Dataset entries:
● ● ● ● ● ● ●
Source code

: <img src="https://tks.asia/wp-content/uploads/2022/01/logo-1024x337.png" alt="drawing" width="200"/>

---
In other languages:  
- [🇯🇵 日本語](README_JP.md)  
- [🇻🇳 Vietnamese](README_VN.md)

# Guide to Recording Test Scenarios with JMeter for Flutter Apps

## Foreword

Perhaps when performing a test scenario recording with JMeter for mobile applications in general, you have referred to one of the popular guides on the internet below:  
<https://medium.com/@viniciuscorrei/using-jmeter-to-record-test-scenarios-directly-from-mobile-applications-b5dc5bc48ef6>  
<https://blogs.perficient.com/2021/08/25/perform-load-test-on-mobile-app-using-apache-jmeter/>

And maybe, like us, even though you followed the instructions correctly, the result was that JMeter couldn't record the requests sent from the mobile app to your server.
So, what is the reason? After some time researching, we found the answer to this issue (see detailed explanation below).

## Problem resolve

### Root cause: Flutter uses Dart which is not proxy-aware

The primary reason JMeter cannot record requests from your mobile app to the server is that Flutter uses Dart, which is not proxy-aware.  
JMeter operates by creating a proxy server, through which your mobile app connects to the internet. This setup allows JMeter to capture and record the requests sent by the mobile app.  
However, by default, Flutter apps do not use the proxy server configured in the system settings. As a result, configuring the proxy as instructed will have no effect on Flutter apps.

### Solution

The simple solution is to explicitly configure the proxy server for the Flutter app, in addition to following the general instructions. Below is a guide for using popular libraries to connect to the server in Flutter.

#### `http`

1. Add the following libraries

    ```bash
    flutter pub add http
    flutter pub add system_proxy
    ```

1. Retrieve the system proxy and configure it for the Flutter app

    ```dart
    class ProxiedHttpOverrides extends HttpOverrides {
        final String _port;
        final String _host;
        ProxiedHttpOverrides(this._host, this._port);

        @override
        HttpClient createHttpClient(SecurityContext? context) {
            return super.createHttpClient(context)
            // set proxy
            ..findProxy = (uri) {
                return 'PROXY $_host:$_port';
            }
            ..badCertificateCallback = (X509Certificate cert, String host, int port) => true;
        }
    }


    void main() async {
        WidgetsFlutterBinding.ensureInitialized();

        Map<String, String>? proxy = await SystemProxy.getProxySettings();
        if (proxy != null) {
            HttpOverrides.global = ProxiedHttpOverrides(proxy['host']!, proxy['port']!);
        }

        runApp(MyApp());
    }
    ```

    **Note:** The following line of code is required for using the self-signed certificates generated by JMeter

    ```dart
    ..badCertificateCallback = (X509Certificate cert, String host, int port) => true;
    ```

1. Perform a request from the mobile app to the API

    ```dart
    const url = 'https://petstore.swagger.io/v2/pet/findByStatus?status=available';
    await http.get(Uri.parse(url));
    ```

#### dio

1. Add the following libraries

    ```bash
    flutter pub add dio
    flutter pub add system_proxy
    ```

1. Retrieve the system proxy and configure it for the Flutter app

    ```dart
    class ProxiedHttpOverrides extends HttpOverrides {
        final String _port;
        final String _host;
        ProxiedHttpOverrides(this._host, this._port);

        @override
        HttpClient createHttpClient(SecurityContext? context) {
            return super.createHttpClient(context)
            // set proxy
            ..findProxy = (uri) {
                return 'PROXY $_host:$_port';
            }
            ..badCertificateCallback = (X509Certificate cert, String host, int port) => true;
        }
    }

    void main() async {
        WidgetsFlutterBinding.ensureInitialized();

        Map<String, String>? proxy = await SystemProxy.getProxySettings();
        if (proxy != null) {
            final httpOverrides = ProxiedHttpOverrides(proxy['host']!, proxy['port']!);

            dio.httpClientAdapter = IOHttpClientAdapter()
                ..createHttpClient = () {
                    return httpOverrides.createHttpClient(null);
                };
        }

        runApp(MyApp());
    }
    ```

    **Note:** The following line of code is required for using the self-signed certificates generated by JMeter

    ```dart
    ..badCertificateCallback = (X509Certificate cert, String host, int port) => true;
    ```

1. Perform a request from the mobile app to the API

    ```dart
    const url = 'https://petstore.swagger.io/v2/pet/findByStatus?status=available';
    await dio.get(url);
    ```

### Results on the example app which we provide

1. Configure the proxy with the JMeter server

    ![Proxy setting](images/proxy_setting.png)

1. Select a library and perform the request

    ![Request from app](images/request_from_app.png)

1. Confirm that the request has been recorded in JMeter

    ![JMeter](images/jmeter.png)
● ● ● ● ● ● ●
What to work on: Show each line in the entries that holds the string "which".

Result:
### Root cause: Flutter uses Dart which is not proxy-aware
The primary reason JMeter cannot record requests from your mobile app to the server is that Flutter uses Dart, which is not proxy-aware.  
JMeter operates by creating a proxy server, through which your mobile app connects to the internet. This setup allows JMeter to capture and record the requests sent by the mobile app.  
### Results on the example app which we provide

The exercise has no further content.